Extracted records:
§

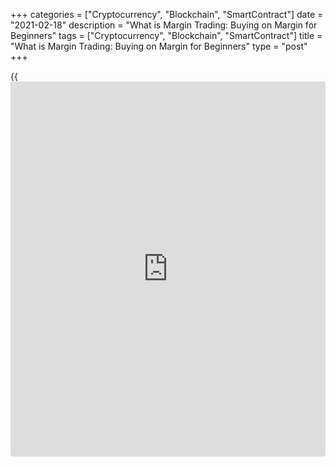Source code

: +++
categories = ["Cryptocurrency", "Blockchain", "SmartContract"]
date = "2021-02-18"
description = "What is Margin Trading: Buying on Margin for Beginners"
tags = ["Cryptocurrency", "Blockchain", "SmartContract"]
title = "What is Margin Trading: Buying on Margin for Beginners"
type = "post"
+++

{{<iframe id="large-banner" src="https://www.bounty.group/#slide=21.0" width="100%" height="600" scrolling="no" style="border: 0px solid rgb(216, 221, 230); border-radius: 3px;">}}

2021-02-18

2021-02-18

What is Margin Trading and is it a good idea for you?Artem Shashkov

Today we will look at the concept of margin in trading.

On the one hand, the word “margin” often goes hand in hand with the
words “lending” or “cash loan”, which have a tendency to make traders
uneasy. On the other hand, it’s also associated with getting rich fast
and other pleasant but unlikely occurrences.

This article is a comprehensive study of the aspects of margin trading,
its advantages and disadvantages. I hope this will allow traders to make
a more informed decision about the use of this tool.

The article covers the following subjects:

## What is Margin?

The main goal in both trading and investing is to make a profit.
However, transactions on global exchanges can also be carried out for
other purposes, for example as sophisticated strategies to protect
business and capital through hedging. It would not be entirely correct
to call the ultimate goal of all the financial operations profit. In the
financial world, cash is called margin.

Depending on the purpose, margin can be variable, free, hedged, or
locked (there are other types). All these derivatives essentially denote
an amount of money. If I had to answer the question of what margin is on
forex in simple words, I would say that margin is the difference between
the opening price of the trade and the current price. The margin on the
exchange is no different from the margin on Forex - exchange instruments
fluctuate in the same way.

In the example in the screenshot, [EURUSD][1] is bought at a price of
1.20000. When the price of the asset falls to 1.19000, the margin
becomes negative because the current price is 0.01 lower than the
purchase price. With an increase to 1.22000, the margin on the trade
will be positive, since the current price will be 0.02 higher than the
buy price.

## Margin trading. Margin loan basics explained

In the early 1990s, some brokers saw the potential to expand their
client base by attracting traders with small deposits. The advantage of
the potential "retail" traders market was permanently high demand - many
wanted to try their hand at the stock exchange, but the entry
requirements for [investor](https://www.fintechee.com/tutorial-for-forex-trading/investor-mode/)s were too demanding.

However, thanks to the introduction of margin trading and the subsequent
development of online trading, we now have the opportunity to develop as
traders and master one of the most exciting professions of our time step
by step.

Apart from the main definition of Forex margin, a trader must understand
what margin trading is. Leverage trading is a more popular name for it.

Trade on margin is a way to multiply the funds involved in a transaction
at the expense of your broker's funds. In other words, this is a short-
term lending service provided by your broker while you are in the
position.

When trading on margin, a trader can use not only their own money, but
also the borrowed funds provided by the broker in order to increase the
volume of their positions.

The larger the traded volume, the more significant the financial result
you can get. The ratio of the trader's own funds and the broker's
borrowed funds is called leverage.

The advantages for the trader are understandable, but isn't the broker
taking too much risk by providing their funds so trustingly? Don't worry
- the broker has taken care of itself.

In margin trading, margin is a sort of collateral. This is the amount on
the client's trading account required to cover the obligations under the
transaction on a particular trading instrument.

The broker provides the trader with funds specifically for a particular
transaction. Therefore, the trader must provide the broker with a
guarantee that they have enough funds to cover the potential loss.

If the amount of margin is insufficient, the broker will not let you
open a trade with the desired parameters. In this case, you will have to
either reduce the leverage or reduce the volume of the trade until the
amount of required margin becomes less than or equal to the amount
available on your account.

Above we have looked at the case with margin lending, in which the
higher the leverage used, the higher the margin requirements.

In addition to the leverage of the trade, there is the leverage of the
trading account, which, on the contrary, can serve as a method of
reducing margin requirements.

According to the rules of exchange trading, trades must be secured. It
is necessary to have sufficient funds on your trading account to operate
a standard exchange volume of 1 lot. Leverage of your trading account
provides you with the ability to trade with deposits that are much
smaller than generally accepted exchange standards.

Let me tell you a secret: there is no volume less than 1 lot. It seems
impossible, doesn’t it? After all, everyone is used to fractional lots
like 0.1 lot or 0.01 lot provided by brokers.

Fractional lots is what margin trading is all about. If brokers did not
provide leverage, only traders with large deposits would be able to
trade on the exchange.

The above figure demonstrates how the size of your financial leverage
affects the margin requirements. The figure displays the minimum margin
for trading currency pairs with a standard fixed trading volume of 1
lot.

As you know, a [standard trading lot][2] is the equivalent of 100,000
units of the base currency in a forex trade. Therefore, your margin will
be 100,000 when you make a transaction of 1 lot without using the
leverage. A position without leverage is written as 1:1.

Next, you see that as soon as the leverage used on the trading account
is increased, the margin is reduced by the same ratio. If you increase
the leverage by 10 times, and it is 1:10, the margin required will be
reduced by 10 times and will be 10,000 currency units. With the maximum
possible leverage, a trades will need as little margin as 100 units
currency units to ensure a transaction of 1 lot.

### Financial leverage and margin risks

Now let's look at the issue of account leverage in more detail.

Why know its size if this parameter does not seem to be used anywhere?
If you approach trading with the utmost seriousness, and not from the
position of a beginner, you must have a good idea of ​​all the tools
that you use.

There are two types of trader's behavior when trading on Forex:
aggressive and conservative. It depends on the level of risk that the
trader is willing to take in their trade. This is directly related to
the amount of leverage that the trader uses.

Aggressive trading always involves high risks, which gives a high profit
potential. For example, if you want to earn 10,000 USD per week with 100
USD on your account, you will have to trade aggressively. More
precisely, go all-in.

For an aggressive trading strategy, the leverage ranges from 1:11 to
1:1,000.

However, if the goal is not to “get rich fast”, the choice falls on
conservative [trading strategies](https://www.fintechee.com/forex-trading-strategies/). The typical leverage will be roughly
1:1 to 1:10.

Consider an example where we can identify an aggressive or conservative
strategy.

Suppose a trade was opened in the [EURUSD][1] currency pair at the rate
of 1.13120 with a volume of 0.75 lots and a deposit of 2,000 USD. You
need to find out what leverage these parameters correspond to. You can
do this using the formula:

If we substitute all the values ​​in the formula, we get:

 **Leverage = (1.13120 * 75,000) / 2000 = 42.42 or 1:42.**

This leverage falls within the range of an aggressive trading strategy -
the trader works with increased risk.

The trade can be changed into a more conservative form in three ways:

  * reduce the quote by searching for another currency pair with a different current rate;
  * reduce the volume;
  * increase the deposit.

The simplest and most efficient way is to reduce the volume. Let's now
calculate the leverage for the same trade, but with a volume of 0.15
lots.

 **Leverage = (1.13120 * 15,000) / 2000 = 8.48 or 1: 8.**

This leverage is consistent with the conservative strategy.

The concept of leverage is discussed in a lot of detail in the article
"[What is Leverage: a Complete Guide for Beginners][3]." I recommend
adding it to your bookmarks if you’re a beginner mastering the basics of
margin trading.

## Buying on margin and powerful examples

Buy on margin is a transaction to buy a financial instrument using
leverage. The term “buy on margin” came from stock trading, where
[investor](https://www.fintechee.com/tutorial-for-forex-trading/investor-mode/)s often trade exclusively with their own funds. On Forex, most
retail traders work with leverage, so any buy or sell trade implies
margin a priori.

Consider buying on margin in stock trading and Forex trading:

So, using only $5,000 of their own funds, a trader will be able to buy
50 shares if the buy price is $100 per share.

When buying on margin, i.e. using an additional $5,000 of borrowed
funds, the trader's final portfolio will be 100 shares with the same
share price.

Therefore, if a trader uses margin, their financial result will be
double compared to trading only with their own funds. This applies to
both the positive and negative result.

Currency price fluctuations are less significant than those of stock
instruments. Therefore, without a margin Forex is inaccessible for
retail traders, and leverage values ​​like 1:100 on Forex are average
and reasonable. Since such leverage is easy to obtain, you should not
use more than 5% of the total deposit amount per trade.

The difference between the results of margin and non-margin trades on
Forex is more significant. The stock exchange does not provide chances
for either large losses or large profits.

### What is a margin position?

A margin position is a leveraged position. Opening a margin position
implies trading using additional funds provided by the broker.

If you are a Forex trader, you must be familiar with margin trading. If
you trade on the foreign exchange market with your own funds
exclusively, you need a substantial deposit to make a significant
profit.

## Advantages of margin trading

One benefit is the opportunity to increase the potential for profit and
grow the initial investment rather quickly. This is especially true when
trading currencies. The average [daily](https://www.fintecher.org/2020/03/03/forex-trading-daily-strategy/) fluctuations of currency pairs do
not allow traders to earn significant amounts of money with small
investments.

In the context of Forex, the absence of margin trading would make the
foreign exchange market inaccessible to traders with deposits less than
100,000 units, which is the minimum allowable transaction volume. When
using leverage for trading, a deposit of $10- $100 is enough.

Margin trading also forces the trader to calculate the risks, since
negligence in using large leverage will quickly lead to disastrous
consequences. Therefore it makes the trader develop useful skills that
they would not have in non-margin trading due to lower risks.

## Are there downsides to margin trading?

In unskilled hands the main advantage of margin trading turns into its
main disadvantage – I’m talking about the possibility of a large return
on the invested capital. A trader can risk too much of their capital and
suffer losses quickly.

At the initial stage, traders can be blinded by the prospect of quickly
multiplying their total profits by increasing the volume of trades. This
blindness prevents them from being impartial and objective and forces
them to only believe in the positive outcome of their forecast.

The second drawback is the presence of so-called price gaps and their
impact on the deposit. Forex does not work on weekends, but the
situation in the world continues to change during the weekend. However,
these changes are reflected in the quotes only on Monday. So the opening
price on Monday can be strikingly different from the price when the
market closed on Friday. If a trader left a leveraged position open over
the weekend, on Monday they may face an unpleasant surprise - the price
may have changed sharply against the position. In this case, even
protective stop orders will not help. A trader who does not follow risk
management can lose their entire deposit.

In my opinion, margin trading has another drawback - it is accessible to
all traders, regardless of their experience. Beginners seldom educate
themselves enough before starting trading. Also, the impact of emotions
on their trading decisions is too great. As a result, with the
opportunity to earn a lot, a novice trader may not be able to use this
tool responsibly.

## Minimizing risks with margin trading

When it comes to minimizing risks, it all has long been described in the
smallest detail. The problem is that no one listens to these
recommendations until they have a negative experience after neglecting
them.

If you are one of those traders, let's once again discuss [how to](https://www.playgroundfx.com/blog/forex-trading-how-to/) turn
margin trading from a dangerous instrument into a useful one:

  1. Regardless of the margin used, in Forex trading the recommended risk is no more than 5% of the deposit per trade. 5% is the absolute maximum value. In other words, the normal risk per trade should be around 1-2%. If you have 12-15 losing trades in a row, this rule will save your deposit.

  2. Do not trade 15 minutes before and 15 minutes after important [news](https://www.letsplayfx.com/blog/forex-news-website/) releases. An increase in the spread is possible and, as a result, even closing by stop loss will be executed at a much worse price than the trader intended.

  3. If you are trading intraday, don’t leave open positions for the weekend. Price gaps are possible against the direction of your position

  4. Do not invest all your savings in Forex in the hope of quickly doubling them. It's like lifting the heaviest dumbbell on your first visit to the gym. First get profit on demo, then get a small live account to test your ability to comply with your own trading rules in the face of risk of capital loss. And only then gradually increase the deposit.

  5. When trading on a real account, you need to determine in advance the limit of unprofitable trades for the day, week and month and strictly observe it. All professional traders I spoke with have such a limit. This is a guarantee of the safety of the deposit and minimization of the harmful influence of emotions on your capital.

To summarize, margin can be a useful tool for a forex trader only if a
number of strict rules are followed. Otherwise it will aggravate the
consequences of all the trader's shortcomings, instantly reflecting this
on the deposit.

## What is a margin account

A margin account is an account with a broker where a trader deposits
their funds for later use in margin trading. Funds on a margin trading
account serve as collateral when opening margin trades. This is in
contrast to a standard brokerage account, where only own funds are used
in trading. The trade volume available to the trader is determined based
on the amount of capital on the margin account and the leverage size.

## Initial Margin & Maintenance margin

Initial margin is the amount of funds required to open a trade. If the
trader's equity is lower than initial margin, the requirement is not
met, which means that they will not be able to open a new trade.

For example, a trader wants to buy 10 shares for $20. With a 1 to 2
leverage, the initial margin to open this position must be $20x10 / 2 =
$100. This amount is frozen on the account until the position is closed.

Maintenance margin is the amount of equity required to keep a trade
open. If the trader's equity is below the maintenance margin, depending
on the situation, a margin call or forced closing will follow.

Let's take the same example and assume that the maintenance margin is
40% of the total, i.e. $200 x 0.4 = $80. Further, suppose that the stock
price has dropped from $20 to $12, and the portfolio value is now $120.
With ½ leverage, the trader's equity is now $120/2 = $60, which is $20
less than the minimum maintenance level.

Therefore, in this case, a margin call will be enforced and the broker
will offer the trader either to deposit additional funds or close the
position.

As we see, after entering the market, a trader needs to MAINTAIN a
certain equity to keep their positions from being automatically closed.

## Margin requirements

In my first trading session on Forex, I opened a lot of trades and was
surprised that I couldn’t open even more. The balance of my demo account
was saved by the margin requirements - I didn't have enough equity to
open new positions.

Margin requirements are the amount required as collateral to open new
trades. With margin requirements the broker reduces the risk of a loss
in case of sharp price movements against the trader's position. As we
remember, in margin trade the broker provides the trader with funds to
make trades.

Consider an example from the web terminal

You can see the size of the margin requirements for a trade on the
selected instrument with the selected volume before opening a trade - it
is indicated under the lot size.

After opening a position, the trader sees the following parameters:

The first is the entire amount of margin requirements for already opened
trades.

The second is the free margin amount. This is equity minus the margin
requirements for open trades. These funds are available for opening new
trades.

If before opening the parameter “Available for operations” is lower than
the margin requirements for a trade with a certain volume in the
selected instrument, then you can continue trading either after changing
the instrument, after reducing the trade volume, or after depositing
more funds.

### Margin rates

Margin rate is a fee for using money or other assets borrowed from a
broker.

What assets? For example, when opening a short position on the exchange,
the trader first borrows the required number of shares from the broker.
The trader must pay for this leveraged operation according to the rates
of the stock broker. There is also a fee for using the broker's money
for margin trading.

Margin rate is lower than the interest rates of such instruments as a
loan or credit card. Therefore, traders usually prefer to pay for
additional funds to a broker than to a bank.

The margin rate is calculated in % per annum. Then it is adjusted based
on the duration of use of the borrowed funds.

For example, a trader wants to buy $11,000 worth of stock at 1/10
leverage at a 6% margin rate and plans to hold the position for 10 days.

Their equity is $1000. The remaining $10,000 are provided by the broker.

Thus, the trader would pay the following amount for using the broker's
funds for the entire year:

 **$10,000 x 6% = $600**

Therefore, the margin rate trading per 1 day is:

 **$600/365 = $1.64**

If a trader plans to hold a position for 10 days, then in fact they will
pay for using the margin:

 **$1.64 x 10 = $16.4**

Considering the trader’s potential to make 100x profit with margin
funds, this is a pretty good deal.

When trading on Forex, leverage is usually provided to traders for free.
This is one of the advantages of Forex trading, especially for
[beginners](https://www.playgroundfx.com/blog/forex-for-beginners/).

## Crypto margin trading

Let's take a look at how cryptocurrency margin trading works. In fact,
the situation is no different from margin trading with any other
instrument.

Given the current cost of 1 [bitcoin](https://www.letsplayfx.com/blog/forex-for-bitcoin/), most retail traders would hardly
use only their own funds to trade this instrument.

The second argument against trading cryptocurrency instruments without
margin is their volatility. Average [daily](https://www.fintecher.org/2020/03/03/forex-trading-daily-strategy/) price movement of $1500- $3500
for Bitcoin is quite standard.

Thus, in a day you can lose about 10% of the total deposit if you trade
exclusively with your own funds.

In my opinion, it makes sense to use margin when trading
cryptocurrencies to minimize the trade volume, in contrast to
conventional currencies, where leverage is best used as an opportunity
to increase the lot size.

To open a trade in Bitcoin with a volume of 0.01 and a leverage of
1/100, a trader in the current market conditions will need about $23 of
their own funds. Yes, this is more than in currency pairs. But still, it
is more affordable than about $22,000 of own funds if you do not use
margin trading.

If you want to trade other cryptocurrencies, whose value in most cases
is much lower than [bitcoin](https://www.letsplayfx.com/blog/forex-for-bitcoin/), you should still account for volatility.

This is the [ETHUSD][1] chart, D1 timeframe

The average [daily](https://www.fintecher.org/2020/03/03/forex-trading-daily-strategy/) movement is about $50, which roughly corresponds to
10% of the value of the instrument, as is the case with Bitcoin.

To summarize, when trading cryptocurrencies, use margin to make them
similar to ordinary currency pairs. This way you can choose the trade
volume based exclusively on your risk management rules.

Due to higher volatility, the profit potential of cryptocurrencies is
greater than that of currency pairs. Therefore, the second important
rule is placing stop loss orders according to the rules of your trading
strategy. Without the second rule, despite the large profits, the
financial result of the trader might fluctuate near the zero mark due to
comparable losses from volatility.

## How to track margin in trading

Most trading terminals have the same basic parameters to display the
margin value.

  1.  **Balance.** This field displays how much money you have on your trading account, including only complete or exited trades. Current open positions are not included in the Balance field.

  2.  **Equity.** This field displays how much money you actually have on your account, that is including both open and closed positions. Differently put, Equity = Balance – Current profit/loss.

  3.  **Margin.** This field displays how much of your funds are used as collateral or maintenance for the positions open.

  4.  **Free margin.** This field shows how much of your deposit was not involved in the current position and can be used for opening new ones or can be written off from the account.

  5.  **Margin level.** This field displays the relation between your funds and the margin (expressed as a percentage). The margin level shows the current risks.

## How do you calculate margin in Forex?

There are two basic ways of calculation margin in forex: simple and very
simple.

### 1\. Simple method of [how to](https://www.playgroundfx.com/blog/forex-trading-how-to/) calculate margin

It will suit those who are good at math. You need to know the price of
the currency pair on which you want to open a position, the lot, and the
leverage of your trading account.

 _Margin = (Price* Lot) / account leverage._

We enter our values in this formula to calculate the margin:

 **Margin = (1.25373 * 10 000) / 400 = 31.34 USD**

Thus, we get the amount of the margin required for a transaction with
our parameters.

### 2\. Very simple method to calculate margin by margin calculator

It suits everybody, especially those, who don’t like calculating
themselves. You will need [forex margin calculator][4].

It is very easy to use the forex margin calculator.

You enter the parameters of your trade: first, you choose the account
leverage, currency pair, trade volume, trade type, opening price. The
calculator instantly calculates all the parameters of the trade,
including the margin size.

## Margin level and free margin

I have already explained what margin level in forex is. It is the
relation between a trader’s funds and the margin (expressed as a
percentage). Margin level is associated with such important concepts as
Margin Call and Stop Out. Margin Call occurs when the level of your free
funds becomes negative or equal to zero. In this case, you can’t open a
new position anymore as all the money on your account is a collateral
for the open position. After there has been a Margin Call, there could
be a Stop Out. In [Forex trading](https://www.fintechee.com/forex-trading-strategies/), a Stop Out Level is when your Margin
Level falls to a specific percentage (%) level in which your open
positions are closed automatically (“liquidated”) by your broker
starting from the most losing one to prevent the client from going into
the red.

Traders, who apply aggressive strategies, are quite familiar with these
situations as they often occur in their trading. Of course, there is
nothing pleasant in it, and such situations often result in the loss of
the deposit. Traders, employing conservative strategies, may never come
across such situations.

Let us see how you can find out  Margin Level and how you can calculate
Free Margin level.

Free Margin is the difference between Equity and Used Margin.

 **Free Margin = Equity - Margin = 419 856.12 - 31.34 = 419 824.78**

The Margin Level is the percentage (%) value based on the Equity/Used
Margin ratio.

 **Margin Level = (Equity/Margin)* 100% = (419 856.12 / 31.34) * 100% =
1339542.39%**

##  **Conclusion**

If you apply margin trading correctly, you can considerably increase the
performance of your [Forex trading](https://www.fintechee.com/forex-trading-strategies/) strategy. However, this doesn’t mean
that you need to use the maximum available financial leverage and expect
a miracle.

Reasonable application means that you should select the leverage size
comfortable for you, so that you wouldn’t feel huge emotional stress
because of the trading process.

There can’t be recommendations on the leverage suitable for all
[investor](https://www.fintechee.com/tutorial-for-forex-trading/investor-mode/)s, but you must always remember one thing! The less nervous or
excited you are, the wiser trading decisions you will take and so, your
chances to make a profit increase.

>  **You should always bear in mind** that the higher is the financial
leverage, the higher is the risk! If you are a beginner trader, you
should be more focused on not losing your deposit than on making a huge
profits. When you learn to preserve, you will start gaining.

* * *

P.S. Did you like my article? Share it in social networks: it will be
the best “thank you" :)

Ask me questions and comment below. I’ll be glad to answer your
questions and give necessary explanations.

 **Useful links:**

  * I recommend trying to trade with a reliable broker [here][5]. The system allows you to trade by yourself or copy successful traders from all across the globe.
  * Use my promo-code BLOG for getting deposit bonus 50% on LiteForex platform. Just enter this code in the appropriate field while [depositing][6] your trading account.
  * Telegram chat for traders: <t.me/liteforexengchat>. We are sharing the signals and trading experience
  * Telegram channel with high-quality analytics, Forex reviews, training articles, and other useful things for traders <t.me/liteforex>

## Price chart of EURUSD in real time mode

The content of this article reflects the author’s opinion and does not
necessarily reflect the official position of LiteForex. The material
published on this page is provided for informational purposes only and
should not be considered as the provision of investment advice for the
purposes of Directive 2004/39/EC.

Rate this article:

{{value}}

( {{count}} {{title}} )

   1. my.liteforex.com/trading/chart?symbol=EURUSD
   2. www.liteforex.com/blog/for-[beginners](https://www.playgroundfx.com/blog/forex-for-beginners/)/how-to-calculate-a-lot-on-forex/
   3. www.liteforex.com/blog/for-[beginners](https://www.playgroundfx.com/blog/forex-for-beginners/)/forex-leverage/
   4. www.liteforex.com/trading/forex-calculator/
   5. my.liteforex.com/?category=for-[beginners](https://www.playgroundfx.com/blog/forex-for-beginners/)&slug=margin-trading&openPopup=%2Fregistration%2Fpopup&utm_source=blog&utm_medium=article&utm_campaign=bonus
   6. my.liteforex.com/deposit/?category=for-[beginners](https://www.playgroundfx.com/blog/forex-for-beginners/)&slug=margin-trading&promo_code=BLOG&utm_source=blog&utm_medium=article&utm_campaign=bonus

§

_Task prompt_
Give back the records above exactly, limited to the lines between the one holding "financial world, cash is called margin." and the one holding "However, thanks to", inclusive.

_Response for this exercise_
financial world, cash is called margin.

Depending on the purpose, margin can be variable, free, hedged, or
locked (there are other types). All these derivatives essentially denote
an amount of money. If I had to answer the question of what margin is on
forex in simple words, I would say that margin is the difference between
the opening price of the trade and the current price. The margin on the
exchange is no different from the margin on Forex - exchange instruments
fluctuate in the same way.

In the example in the screenshot, [EURUSD][1] is bought at a price of
1.20000. When the price of the asset falls to 1.19000, the margin
becomes negative because the current price is 0.01 lower than the
purchase price. With an increase to 1.22000, the margin on the trade
will be positive, since the current price will be 0.02 higher than the
buy price.

## Margin trading. Margin loan basics explained

In the early 1990s, some brokers saw the potential to expand their
client base by attracting traders with small deposits. The advantage of
the potential "retail" traders market was permanently high demand - many
wanted to try their hand at the stock exchange, but the entry
requirements for [investor](https://www.fintechee.com/tutorial-for-forex-trading/investor-mode/)s were too demanding.

However, thanks to the introduction of margin trading and the subsequent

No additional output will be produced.